DATA SUPPLIED Start Marker

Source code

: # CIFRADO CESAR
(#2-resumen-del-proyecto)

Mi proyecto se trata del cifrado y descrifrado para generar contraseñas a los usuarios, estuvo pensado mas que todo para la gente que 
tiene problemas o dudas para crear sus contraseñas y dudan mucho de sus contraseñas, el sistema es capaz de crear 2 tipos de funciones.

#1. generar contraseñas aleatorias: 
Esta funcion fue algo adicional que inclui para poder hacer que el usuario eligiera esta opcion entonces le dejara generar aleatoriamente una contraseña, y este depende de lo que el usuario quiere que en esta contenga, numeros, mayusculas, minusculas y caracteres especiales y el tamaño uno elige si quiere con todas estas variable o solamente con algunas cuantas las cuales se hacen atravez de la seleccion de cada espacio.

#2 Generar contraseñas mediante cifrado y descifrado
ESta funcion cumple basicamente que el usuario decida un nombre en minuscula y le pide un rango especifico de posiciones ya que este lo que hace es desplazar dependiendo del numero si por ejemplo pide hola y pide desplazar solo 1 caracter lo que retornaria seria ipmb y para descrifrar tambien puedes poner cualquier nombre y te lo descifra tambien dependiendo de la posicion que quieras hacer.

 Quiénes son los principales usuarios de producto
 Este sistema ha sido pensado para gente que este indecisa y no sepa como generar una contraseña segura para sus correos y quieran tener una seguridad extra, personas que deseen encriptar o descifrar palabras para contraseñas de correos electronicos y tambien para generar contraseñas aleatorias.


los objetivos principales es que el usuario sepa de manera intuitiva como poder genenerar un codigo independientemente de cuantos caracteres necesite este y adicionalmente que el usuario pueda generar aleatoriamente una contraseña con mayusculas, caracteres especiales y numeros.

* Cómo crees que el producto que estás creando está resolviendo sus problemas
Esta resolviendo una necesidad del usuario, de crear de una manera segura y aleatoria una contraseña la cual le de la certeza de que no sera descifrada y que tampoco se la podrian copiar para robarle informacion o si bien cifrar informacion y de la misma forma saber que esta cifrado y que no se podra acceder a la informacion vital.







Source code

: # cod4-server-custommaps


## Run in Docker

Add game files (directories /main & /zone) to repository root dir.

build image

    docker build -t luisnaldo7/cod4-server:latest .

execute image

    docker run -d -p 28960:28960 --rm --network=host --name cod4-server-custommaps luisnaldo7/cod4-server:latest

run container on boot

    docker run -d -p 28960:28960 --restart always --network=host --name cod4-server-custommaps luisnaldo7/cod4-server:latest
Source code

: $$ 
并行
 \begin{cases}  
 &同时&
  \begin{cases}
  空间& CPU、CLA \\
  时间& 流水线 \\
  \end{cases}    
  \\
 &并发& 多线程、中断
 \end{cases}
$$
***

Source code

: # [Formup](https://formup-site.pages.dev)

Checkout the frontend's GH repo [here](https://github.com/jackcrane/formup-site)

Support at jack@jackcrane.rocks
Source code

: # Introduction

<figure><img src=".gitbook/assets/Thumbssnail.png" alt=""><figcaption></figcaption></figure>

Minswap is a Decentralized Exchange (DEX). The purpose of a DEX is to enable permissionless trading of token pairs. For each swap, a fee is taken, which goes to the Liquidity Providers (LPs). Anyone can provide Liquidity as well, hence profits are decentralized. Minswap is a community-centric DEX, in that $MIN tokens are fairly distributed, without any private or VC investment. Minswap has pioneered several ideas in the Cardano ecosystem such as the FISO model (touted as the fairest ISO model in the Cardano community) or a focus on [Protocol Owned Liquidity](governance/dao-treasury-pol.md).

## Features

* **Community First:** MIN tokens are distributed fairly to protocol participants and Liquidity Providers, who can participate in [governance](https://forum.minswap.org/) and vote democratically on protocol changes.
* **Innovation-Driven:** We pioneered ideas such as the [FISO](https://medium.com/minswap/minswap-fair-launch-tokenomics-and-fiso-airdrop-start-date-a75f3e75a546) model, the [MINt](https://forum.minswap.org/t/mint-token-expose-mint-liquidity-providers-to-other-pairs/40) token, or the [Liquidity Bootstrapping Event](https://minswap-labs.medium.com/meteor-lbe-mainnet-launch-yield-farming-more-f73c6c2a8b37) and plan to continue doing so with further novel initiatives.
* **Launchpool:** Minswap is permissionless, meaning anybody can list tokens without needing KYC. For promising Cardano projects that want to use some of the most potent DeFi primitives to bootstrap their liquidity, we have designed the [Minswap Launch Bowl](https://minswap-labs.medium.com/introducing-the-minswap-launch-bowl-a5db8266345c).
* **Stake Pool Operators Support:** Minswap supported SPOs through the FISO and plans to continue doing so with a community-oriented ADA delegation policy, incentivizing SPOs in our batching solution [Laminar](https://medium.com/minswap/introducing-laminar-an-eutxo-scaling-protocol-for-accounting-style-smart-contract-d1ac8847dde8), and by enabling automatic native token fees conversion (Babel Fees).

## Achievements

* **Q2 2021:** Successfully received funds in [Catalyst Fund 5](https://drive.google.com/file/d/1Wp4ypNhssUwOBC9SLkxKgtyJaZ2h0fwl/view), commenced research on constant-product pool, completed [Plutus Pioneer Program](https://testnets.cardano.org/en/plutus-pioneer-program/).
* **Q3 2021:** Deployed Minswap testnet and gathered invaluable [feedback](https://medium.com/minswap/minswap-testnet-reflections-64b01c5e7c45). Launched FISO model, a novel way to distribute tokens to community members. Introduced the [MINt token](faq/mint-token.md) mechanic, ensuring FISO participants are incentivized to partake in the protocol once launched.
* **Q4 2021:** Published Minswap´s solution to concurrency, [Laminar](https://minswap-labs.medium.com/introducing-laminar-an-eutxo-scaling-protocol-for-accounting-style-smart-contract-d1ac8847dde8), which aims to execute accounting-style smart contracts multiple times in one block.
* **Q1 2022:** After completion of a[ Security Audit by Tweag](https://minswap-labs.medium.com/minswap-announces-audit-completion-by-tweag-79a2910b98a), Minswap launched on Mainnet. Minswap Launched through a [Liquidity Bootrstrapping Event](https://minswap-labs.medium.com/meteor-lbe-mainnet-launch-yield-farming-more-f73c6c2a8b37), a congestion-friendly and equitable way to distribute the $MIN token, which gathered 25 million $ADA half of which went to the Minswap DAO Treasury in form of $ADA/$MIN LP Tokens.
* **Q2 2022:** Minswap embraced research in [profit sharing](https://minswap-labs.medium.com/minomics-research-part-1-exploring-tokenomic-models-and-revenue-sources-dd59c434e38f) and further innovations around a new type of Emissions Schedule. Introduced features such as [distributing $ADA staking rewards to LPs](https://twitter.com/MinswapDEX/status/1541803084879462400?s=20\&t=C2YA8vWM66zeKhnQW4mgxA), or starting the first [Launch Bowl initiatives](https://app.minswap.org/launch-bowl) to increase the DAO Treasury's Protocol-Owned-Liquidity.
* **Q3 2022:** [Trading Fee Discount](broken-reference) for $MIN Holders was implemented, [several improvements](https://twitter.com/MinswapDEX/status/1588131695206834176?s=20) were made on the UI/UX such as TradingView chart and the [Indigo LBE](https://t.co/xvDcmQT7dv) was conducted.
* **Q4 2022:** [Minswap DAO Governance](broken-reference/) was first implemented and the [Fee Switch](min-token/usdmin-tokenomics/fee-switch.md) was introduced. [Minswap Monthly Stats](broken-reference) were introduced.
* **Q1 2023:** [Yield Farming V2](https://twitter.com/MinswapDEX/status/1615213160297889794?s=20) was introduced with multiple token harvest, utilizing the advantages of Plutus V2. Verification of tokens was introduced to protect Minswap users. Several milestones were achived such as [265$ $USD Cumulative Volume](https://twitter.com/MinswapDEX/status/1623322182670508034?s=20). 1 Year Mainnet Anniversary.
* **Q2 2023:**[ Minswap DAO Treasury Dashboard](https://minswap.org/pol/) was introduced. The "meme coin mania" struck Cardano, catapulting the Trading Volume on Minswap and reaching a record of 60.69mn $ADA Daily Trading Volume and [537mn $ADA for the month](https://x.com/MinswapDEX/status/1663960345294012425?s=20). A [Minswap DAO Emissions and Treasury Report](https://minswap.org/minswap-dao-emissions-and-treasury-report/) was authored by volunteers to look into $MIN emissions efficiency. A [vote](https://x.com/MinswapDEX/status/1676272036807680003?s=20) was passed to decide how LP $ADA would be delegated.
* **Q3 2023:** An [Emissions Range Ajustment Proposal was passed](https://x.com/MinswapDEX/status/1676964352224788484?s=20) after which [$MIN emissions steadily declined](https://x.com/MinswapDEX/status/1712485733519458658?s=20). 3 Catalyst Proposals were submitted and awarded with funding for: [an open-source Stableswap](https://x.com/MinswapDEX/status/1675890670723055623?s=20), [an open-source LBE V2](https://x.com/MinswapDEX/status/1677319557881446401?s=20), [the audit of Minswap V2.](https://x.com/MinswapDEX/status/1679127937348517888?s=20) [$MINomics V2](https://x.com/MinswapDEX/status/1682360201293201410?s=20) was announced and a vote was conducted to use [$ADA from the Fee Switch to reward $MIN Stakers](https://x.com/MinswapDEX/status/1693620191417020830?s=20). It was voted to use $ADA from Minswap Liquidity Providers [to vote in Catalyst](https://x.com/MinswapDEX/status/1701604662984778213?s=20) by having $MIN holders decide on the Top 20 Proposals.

DATA SUPPLIED End Marker

When you reach the line with "2021:** Successfully received" in the records above, start writing out lines exactly, and stop once the line with "of $ADA/$MIN LP Tokens." has been written; include nothing else.

* **Q2 2021:** Successfully received funds in [Catalyst Fund 5](https://drive.google.com/file/d/1Wp4ypNhssUwOBC9SLkxKgtyJaZ2h0fwl/view), commenced research on constant-product pool, completed [Plutus Pioneer Program](https://testnets.cardano.org/en/plutus-pioneer-program/).
* **Q3 2021:** Deployed Minswap testnet and gathered invaluable [feedback](https://medium.com/minswap/minswap-testnet-reflections-64b01c5e7c45). Launched FISO model, a novel way to distribute tokens to community members. Introduced the [MINt token](faq/mint-token.md) mechanic, ensuring FISO participants are incentivized to partake in the protocol once launched.
* **Q4 2021:** Published Minswap´s solution to concurrency, [Laminar](https://minswap-labs.medium.com/introducing-laminar-an-eutxo-scaling-protocol-for-accounting-style-smart-contract-d1ac8847dde8), which aims to execute accounting-style smart contracts multiple times in one block.
* **Q1 2022:** After completion of a[ Security Audit by Tweag](https://minswap-labs.medium.com/minswap-announces-audit-completion-by-tweag-79a2910b98a), Minswap launched on Mainnet. Minswap Launched through a [Liquidity Bootrstrapping Event](https://minswap-labs.medium.com/meteor-lbe-mainnet-launch-yield-farming-more-f73c6c2a8b37), a congestion-friendly and equitable way to distribute the $MIN token, which gathered 25 million $ADA half of which went to the Minswap DAO Treasury in form of $ADA/$MIN LP Tokens.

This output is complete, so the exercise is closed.